A new son, a new album—and the same revolutionary attitude. Fresh off hiatus, Complex wifey supreme M.I.A. finally returns our call.

This feature originally appeared in Complex's June/July 2010 issue. 

Mathangi "Maya" Arulpragasam doesn't trust Google. Sure, the company's motto is "Don't be evil," but she's not fooled. He who controls information controls power, and she's never been one to relinquish control easily. After a childhood spent missing an activist father who was on the lam from the Sri Lankan government, she came to music after touring with a band as a videographer—and then created a global fanbase before she'd ever done a live show. This isn't some doe-eyed ingenue who caught a producer's eye; this is the first true success story of Internet DIY music (sorry, Drake).

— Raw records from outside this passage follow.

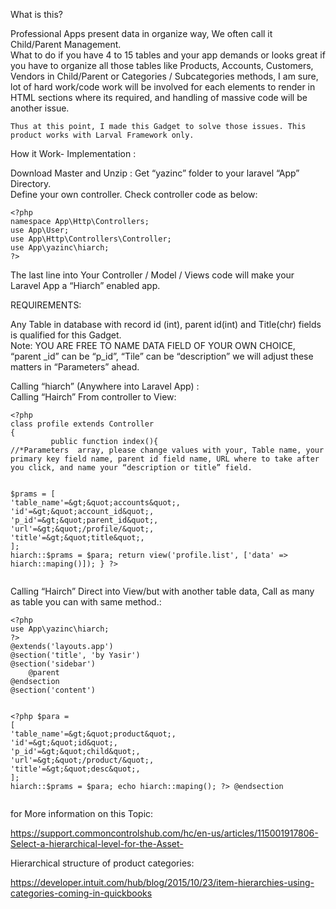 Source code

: <p>What is this?</p>
<p>Professional Apps present data in organize way, We often call it Child/Parent Management.<br>
What to do if you have 4 to 15 tables and your app demands or looks great if you have to organize all those tables like Products, Accounts, Customers, Vendors in Child/Parent or Categories / Subcategories methods, I am sure,  lot of hard work/code work  will be involved for each elements to render in HTML sections where its required, and handling of massive code will be another issue.</p>
<pre><code>Thus at this point, I made this Gadget to solve those issues. This product works with Larval Framework only.
</code></pre>
<p>How it Work- Implementation :</p>
<p>Download Master and Unzip : Get  “yazinc” folder to your laravel “App” Directory.<br>
Define your own controller.  Check controller code as below:</p>
<pre><code>&lt;?php
namespace App\Http\Controllers;
use App\User;
use App\Http\Controllers\Controller;
use App\yazinc\hiarch;      
?&gt;
</code></pre>
<p>The last line into Your Controller / Model / Views code will make your Laravel App a “Hiarch” enabled app.</p>
<p>REQUIREMENTS:</p>
<p>Any Table in database with record id (int), parent id(int) and Title(chr) fields is qualified for this Gadget.<br>
Note: YOU ARE FREE TO NAME DATA FIELD OF YOUR OWN CHOICE,  “parent _id” can be “p_id”, “Tile” can be “description” we will adjust these matters in “Parameters” ahead.</p>
<p>Calling “hiarch” (Anywhere into Laravel App) :<br>
Calling “Hairch” From controller to View:</p>
<pre><code>&lt;?php
class profile extends Controller
{
         public function index(){
//*Parameters  array, please change values with your, Table name, your primary key field name, parent id field name, URL where to take after you click, and name your “description or title” field.

$prams = [
        'table_name'=&gt;&quot;accounts&quot;,   
        'id'=&gt;&quot;account_id&quot;, 
        'p_id'=&gt;&quot;parent_id&quot;,    
        'url'=&gt;&quot;/profile/&quot;,
        'title'=&gt;&quot;title&quot;,
        ];
hiarch::$prams = $para;
return view('profile.list', ['data' =&gt; hiarch::maping()]);
}
?&gt;
</code></pre>
<p>Calling “Hairch” Direct into View/but with another table data, Call as many as table you can with same method.:</p>
<pre><code>&lt;?php 
use App\yazinc\hiarch;   
?&gt;
@extends('layouts.app')
@section('title', 'by Yasir')
@section('sidebar')
    @parent
@endsection
@section('content')

   &lt;?php 
$para = 
        [
        'table_name'=&gt;&quot;product&quot;,    
        'id'=&gt;&quot;id&quot;, 
        'p_id'=&gt;&quot;child&quot;,    
        'url'=&gt;&quot;/product/&quot;,
        'title'=&gt;&quot;desc&quot;,
        ];
        hiarch::$prams = $para;
            echo hiarch::maping();
   ?&gt;
@endsection
</code></pre>

for More information on this Topic:
 
https://support.commoncontrolshub.com/hc/en-us/articles/115001917806-Select-a-hierarchical-level-for-the-Asset-

Hierarchical structure of product categories:

https://developer.intuit.com/hub/blog/2015/10/23/item-hierarchies-using-categories-coming-in-quickbooks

Even now, on the verge of her third album, the globe-trotting MC/producer/Oscar nominee/tastemaker is as restless as ever. She spoke to us from the U.K., nestled in her mum's home with her 1-year-old son, Ikhyd. Ikhyd's grandpa may be a billionaire (Maya's man Ben Bronfman is the son of Warner Music Group CEO Edgar Bronfman Jr.), but M.I.A. is determined for her child to grow up outside a life of easy comfort. He might not be lacking, but he damn sure won't be slacking.

As a mom, do you hope for struggles for your son in his lifetime?
I don't hope for them, but he's probably going to have them. I think their generation is probably going to have the craziest, you know?

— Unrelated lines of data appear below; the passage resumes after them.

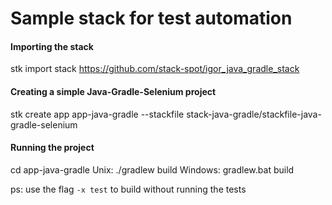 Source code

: # Sample stack for test automation
#### Importing the stack
stk import stack https://github.com/stack-spot/igor_java_gradle_stack
#### Creating a simple Java-Gradle-Selenium project
stk create app app-java-gradle --stackfile stack-java-gradle/stackfile-java-gradle-selenium
#### Running the project

cd app-java-gradle
Unix: ./gradlew build
Windows: gradlew.bat build

ps: use the flag `-x test` to build without running the tests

I threw the hard drive that had 'Paper Planes' on it out the window, like, 'F**k this song.'


In what respect?
Any kid being born in these times is gonna have to be resilient to a million and one things. We thought we'd seen it all, and our parents thought that they'd seen it, but every generation it gets more and more intense.

Do you think our grandparents would think we have it harder than they did?
Yeah, I think so. When I look back on my grandparents' time, there was no rush in their lifestyles. More family values, better food—I'm assuming everything they ate was organic because it was grown really locally—local culture, and all of that is gone now. My baby's generation, in his lifetime everything is gonna be a struggle to gain all the things they took for granted: privacy, good food, and time to spend with family. It's gonna become more isolated and more technology-based.

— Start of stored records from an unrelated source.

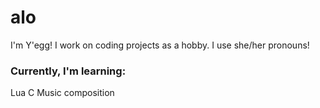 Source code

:# alo

I'm Y'egg! I work on coding projects as a hobby.
I use she/her pronouns!

### Currently, I'm learning:
  Lua
  C
  Music composition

As painful and tough as those times are, I hope my kids have tough times to learn and grow from.
I have those thoughts about my son, but I think his adversities are going to be on a different scale. I had to spend ages on stupid shit, like getting to know about racism on a really street level, growing up in the projects. I think he's gonna have it in a different way.

How so?
At the moment, he's staying with me at my mum's—her house is in the projects, so the house is like the size of somebody's closet in California. But at the same time, he's got his grandpa on the other side, Ben's dad, who is at the complete opposite end of the spectrum. I think as long as he has both extremes, that's where his lessons are gonna be learned. I want him to grow up here and spend as much time as possible with his grandma to learn the things I learned growing up in this house. He needs to hang with everybody and meet people and find out what they need and find out what the problems are and what the solutions are. I can't explain it.

No, you have.
Good—I've made it clear to Ben that Ikhyd will be working in a sweatshop at age 4. [Laughs.] But sometimes I do get caught up. I always say I'm gonna send him off to China and I want him to learn Chinese, because the next hundred years is about China being a superpower and he should know how to speak it. So maybe he'll go there.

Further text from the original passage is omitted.